Voici un grand écrivain, un homme intransigeant et fragile. Il ne fait pas de doute que Klaus Mann, ignoré de son vivant, acquiert une notoriété qui rejoint celle de son père. Vivre à l'ombre d'une montagne magique prénommée Thomas est écrasant mais permet de grandir dans un milieu intellectuel propice à l'épanouissement de l'esprit. Avant le présent roman, ce mauvais élève turbulent avait déjà publié, très jeune, une pièce de théâtre et des nouvelles. Il voue une affection passionnée, presque troublante, pour sa soeur Erika avec laquelle il écrira quatre ouvrages.

La danse pieuse, publié en 1926, est son premier roman, un scandale, le premier récit homosexuel en Allemagne, d'une plume étonnamment mûre. Il n'avait pas vingt ans à l'époque et faisait preuve d'une exceptionnelle facilité de littérateur avec cette histoire qui semble très autobiographique : la petite soeur adorée, la fuite de l'esthète en rébellion, loin de la famille et de la fiancée pour trouver un sens à la vie. Car Klaus Mann fait partie de cette jeunesse désorientée qui avait treize ans à la fin de la Grande Guerre, au moment de la révolution allemande, et son personnage Andreas en est le reflet pathétique. Génération sensible, atone incapable de donner forme à sa propre vie.

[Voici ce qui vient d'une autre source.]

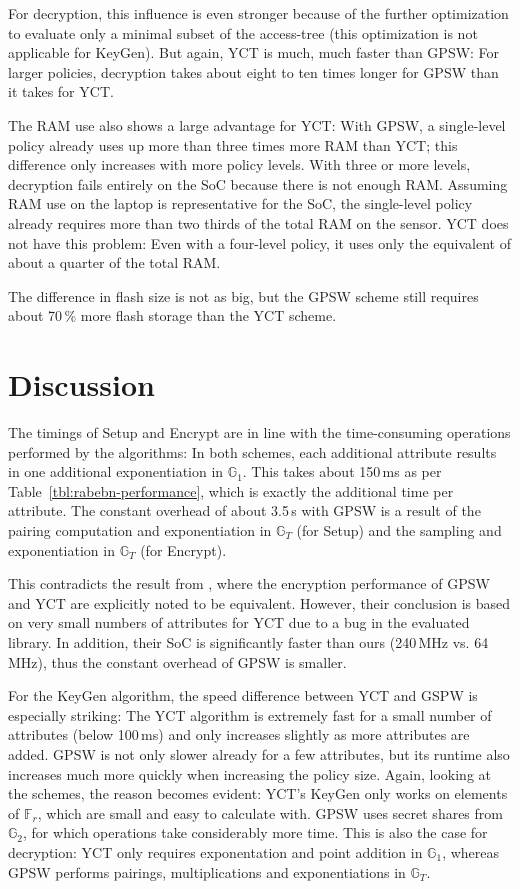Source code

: For decryption, this influence is even stronger because of the further optimization to evaluate only a minimal subset of the \gls{access-tree} (this optimization is not applicable for KeyGen).
But again, YCT is much, much faster than GPSW: For larger policies, decryption takes about eight to ten times longer for GPSW than it takes for YCT.

The RAM use also shows a large advantage for YCT:
With GPSW, a single-level policy already uses up more than three times more RAM than YCT; this difference only increases with more policy levels.
With three or more levels, decryption fails entirely on the SoC because there is not enough RAM.
Assuming RAM use on the laptop is representative for the SoC, the single-level policy already requires more than two thirds of the total RAM on the sensor.
YCT does not have this problem: Even with a four-level policy, it uses only the equivalent of about a quarter of the total RAM.

The difference in flash size is not as big, but the GPSW scheme still requires about 70\,\% more flash storage than the YCT scheme.


\section{Discussion}
The timings of Setup and Encrypt are in line with the time-consuming operations performed by the algorithms: 
In both schemes, each additional attribute results in one additional exponentiation in $\mathbb{G}_1$.
This takes about 150\,ms as per Table~\ref{tbl:rabebn-performance}, which is exactly the additional time per attribute.
The constant overhead of about 3.5\,s with GPSW is a result of the pairing computation and exponentiation in $\mathbb{G}_T$ (for Setup) and the sampling and exponentiation in $\mathbb{G}_T$ (for Encrypt).

This contradicts the result from \cite{girgenti_feasibility_2019}, where the encryption performance of GPSW and YCT are explicitly noted to be equivalent.
However, their conclusion is based on very small numbers of attributes for YCT due to a bug in the evaluated library.
In addition, their SoC is significantly faster than ours (240\,MHz vs. 64\,MHz), thus the constant overhead of GPSW is smaller.

For the KeyGen algorithm, the speed difference between YCT and GSPW is especially striking: 
The YCT algorithm is extremely fast for a small number of attributes (below 100\,ms) and only increases slightly as more attributes are added.
GPSW is not only slower already for a few attributes, but its runtime also increases much more quickly when increasing the policy size.
Again, looking at the schemes, the reason becomes evident: YCT's KeyGen only works on elements of $\mathbb{F}_r$, which are small and easy to calculate with.
GPSW uses secret shares from $\mathbb{G}_2$, for which operations take considerably more time.
This is also the case for decryption: YCT only requires exponentation and point addition in $\mathbb{G}_1$, whereas GPSW performs pairings, multiplications and exponentiations in $\mathbb{G}_T$.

Jeune peintre confronté à des problèmes de forme et d'image, Andreas part hanter le Berlin décadent des années vingt peuplé de night-clubs équivoques, de travestis, de débauches. Les enfants s'amusent dans les ordures, les artistes y finissent en bouffons de la bourgeoisie. Après un détour par Hambourg, le jeune homme, amoureux d'un garçon, rejoint Paris et la bohème internationale... Puis le voyage encore, l'exil. Mann affiche ouvertement son homosexualité dans l'ouvrage et son admiration pour des auteurs qui manifestent ce penchant : Wilde, Verlaine, Walt Whitman, Herman Bang,...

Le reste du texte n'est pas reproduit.